DIRECTIONS FOR THIS TASK
Down to the last line, set the entries down again exactly.
□ □ □ □
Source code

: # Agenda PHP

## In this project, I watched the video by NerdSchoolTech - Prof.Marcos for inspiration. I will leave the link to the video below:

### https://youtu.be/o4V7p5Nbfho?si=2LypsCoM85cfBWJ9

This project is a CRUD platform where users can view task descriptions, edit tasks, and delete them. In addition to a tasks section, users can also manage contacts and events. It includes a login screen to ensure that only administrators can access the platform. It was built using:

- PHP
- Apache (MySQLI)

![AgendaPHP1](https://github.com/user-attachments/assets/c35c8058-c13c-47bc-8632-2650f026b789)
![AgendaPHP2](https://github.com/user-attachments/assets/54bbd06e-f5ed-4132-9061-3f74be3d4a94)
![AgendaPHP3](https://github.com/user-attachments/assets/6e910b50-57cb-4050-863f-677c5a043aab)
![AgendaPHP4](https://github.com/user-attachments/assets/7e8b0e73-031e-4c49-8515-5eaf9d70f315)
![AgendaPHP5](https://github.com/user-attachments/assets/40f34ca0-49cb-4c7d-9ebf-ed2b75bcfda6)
□ □ □ □
RESPONSE
Source code

: # Agenda PHP

## In this project, I watched the video by NerdSchoolTech - Prof.Marcos for inspiration. I will leave the link to the video below:

### https://youtu.be/o4V7p5Nbfho?si=2LypsCoM85cfBWJ9

This project is a CRUD platform where users can view task descriptions, edit tasks, and delete them. In addition to a tasks section, users can also manage contacts and events. It includes a login screen to ensure that only administrators can access the platform. It was built using:

- PHP
- Apache (MySQLI)

![AgendaPHP1](https://github.com/user-attachments/assets/c35c8058-c13c-47bc-8632-2650f026b789)
![AgendaPHP2](https://github.com/user-attachments/assets/54bbd06e-f5ed-4132-9061-3f74be3d4a94)
![AgendaPHP3](https://github.com/user-attachments/assets/6e910b50-57cb-4050-863f-677c5a043aab)
![AgendaPHP4](https://github.com/user-attachments/assets/7e8b0e73-031e-4c49-8515-5eaf9d70f315)
![AgendaPHP5](https://github.com/user-attachments/assets/40f34ca0-49cb-4c7d-9ebf-ed2b75bcfda6)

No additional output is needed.